Monday, January 31, 2005
Boys find themselves fascinated with all kinds of wonderful and idiotic pastimes, from collecting baseball cards to working on cars. For me, there was no greater thrill than walking to the local 7-11 once a week to pick up the latest Archie comic books.
I am not saying that girls devoted themselves to more worthwhile pursuits. Who knows what they did? Learned how to cook? Played with dolls? Knitted and sewed? I have no idea. If you're a woman, please enlighten me. But I do know the kind of things that boys got up to, and I know I wasn't the only kid who spent a truly alarming chunk of his time lost in a cartoon universe that featured Archie Andrews, Veronica Lodge, Reggie Mantle, Jughead Jones and Betty Cooper. They were my friends, all of them born 20 years before me, in the pages of Pep Comics #22. My years of readership were most likely in the late 1960s to early 1970s, when the innumerable titles were still gaining in readership: Everything's Archie, Betty & Veronica, Laugh, Pep, Reggie & Me, Jughead, Archie's Pals & Gals, and so on. The comics were about a quarter apiece, and they were extremely addictive. I had a large chest in my room where I kept my comics, which are all back to being part of the soil by now.
But as I have already underscored in this blog, the Internet comes to the rescue once again as I attempt to glue the broken pieces of my adolescence back together again. In an eBay auction that ended on Jan. 17, I found myself the winner of more than 125 different Archie comics originally published in the early 1970s. Take a look:
They arrived via UPS on Friday, so I've had a couple of days to page through many of them and feel the nostalgic rush. There's nothing quite like reacquainting yourself with the lost innocence of childhood.
I'll admit it's odd that at this stage of my life, I would willingly devote hours to doing something I already did in my early teens. But I'll forgive myself, because with the passing of years, I have forgotten a lot of Archie's exploits with his "pals and gals," to say nothing of spinoff buddies like Sabrina the Teenage Witch and Josie & the Pussycats. I will allow myself to enjoy my childhood again. Yes, there are books on my shelf that I want to read. Worthy books. Books I haven't already read. But you know what?
They're simply going to have to wait their turn.
Did you read comic books? What were your teenage pastimes?
Sunday, January 30, 2005
Last night, I took my 3-year-old niece to see a movie called Racing Stripes, which is all about a girl's efforts to ride a zebra in a horse race. The film is shot in Babe style, with farm animals speaking English to each other, their mouths moving convincingly. (Special-effects wizardry has come a long way since the days when they'd feed Mr. Ed some peanut butter to simulate vocal prowess.)

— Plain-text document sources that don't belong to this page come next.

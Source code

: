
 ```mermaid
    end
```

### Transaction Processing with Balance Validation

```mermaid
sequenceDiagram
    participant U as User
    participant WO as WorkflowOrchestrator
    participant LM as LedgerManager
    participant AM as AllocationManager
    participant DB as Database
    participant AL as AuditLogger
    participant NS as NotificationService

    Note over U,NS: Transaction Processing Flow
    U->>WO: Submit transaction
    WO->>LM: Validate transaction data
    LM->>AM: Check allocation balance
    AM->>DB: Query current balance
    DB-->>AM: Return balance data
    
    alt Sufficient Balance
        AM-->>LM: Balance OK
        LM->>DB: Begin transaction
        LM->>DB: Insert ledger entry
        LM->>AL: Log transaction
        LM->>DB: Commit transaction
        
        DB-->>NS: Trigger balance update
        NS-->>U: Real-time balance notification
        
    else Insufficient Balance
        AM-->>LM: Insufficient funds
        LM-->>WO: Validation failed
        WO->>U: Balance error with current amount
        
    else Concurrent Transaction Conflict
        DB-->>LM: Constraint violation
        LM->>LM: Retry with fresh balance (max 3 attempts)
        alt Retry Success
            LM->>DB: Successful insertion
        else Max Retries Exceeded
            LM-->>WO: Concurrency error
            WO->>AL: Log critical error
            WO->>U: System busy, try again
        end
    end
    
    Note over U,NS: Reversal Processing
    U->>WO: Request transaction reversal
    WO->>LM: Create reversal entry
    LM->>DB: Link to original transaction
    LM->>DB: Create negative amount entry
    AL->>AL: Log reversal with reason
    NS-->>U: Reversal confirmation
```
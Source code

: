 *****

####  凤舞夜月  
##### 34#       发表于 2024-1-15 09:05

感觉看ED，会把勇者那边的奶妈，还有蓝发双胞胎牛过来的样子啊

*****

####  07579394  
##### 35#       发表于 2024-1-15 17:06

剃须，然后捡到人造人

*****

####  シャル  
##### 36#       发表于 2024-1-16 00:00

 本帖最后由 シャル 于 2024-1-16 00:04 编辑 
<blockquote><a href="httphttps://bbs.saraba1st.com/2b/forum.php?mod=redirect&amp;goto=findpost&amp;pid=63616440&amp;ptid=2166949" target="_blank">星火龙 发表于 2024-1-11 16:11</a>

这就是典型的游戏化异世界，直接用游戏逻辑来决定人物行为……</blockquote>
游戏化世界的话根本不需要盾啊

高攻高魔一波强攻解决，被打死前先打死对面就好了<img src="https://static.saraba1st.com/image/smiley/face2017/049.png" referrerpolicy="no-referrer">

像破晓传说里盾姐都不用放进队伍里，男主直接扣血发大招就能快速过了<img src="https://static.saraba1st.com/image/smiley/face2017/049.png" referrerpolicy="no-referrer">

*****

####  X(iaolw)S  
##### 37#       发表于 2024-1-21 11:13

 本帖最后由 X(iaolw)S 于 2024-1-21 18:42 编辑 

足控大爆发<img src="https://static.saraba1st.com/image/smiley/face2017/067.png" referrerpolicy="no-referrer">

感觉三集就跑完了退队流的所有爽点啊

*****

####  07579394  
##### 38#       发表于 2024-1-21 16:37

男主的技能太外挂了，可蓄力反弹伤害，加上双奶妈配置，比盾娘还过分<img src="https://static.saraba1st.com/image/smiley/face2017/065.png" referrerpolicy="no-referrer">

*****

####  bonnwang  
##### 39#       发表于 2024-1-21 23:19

During the movie, I wondered if kids all over the world watching these animals, including Jenna, would come to believe that some animals can actually talk—after all, this is live action, not a cartoon. Sometimes I find myself talking to my niece about what is "real" versus "pretend." For example, when travelling to Disneyland together, we often encounter people dressed in costumes: Mickey Mouse, Goofy, Pluto, Daisy Duck, et al. At her age, she doesn't quite understand that these "characters" are part of the pretend world. At least she doesn't admit it. Santa Claus is another one we can put into the "pretend" column. It's fun to pretend about things like this. But like her older sisters, it will inevitably dawn on Jenna that all of these creations are nothing more than make-believe, and belief in the magic will become a fading memory.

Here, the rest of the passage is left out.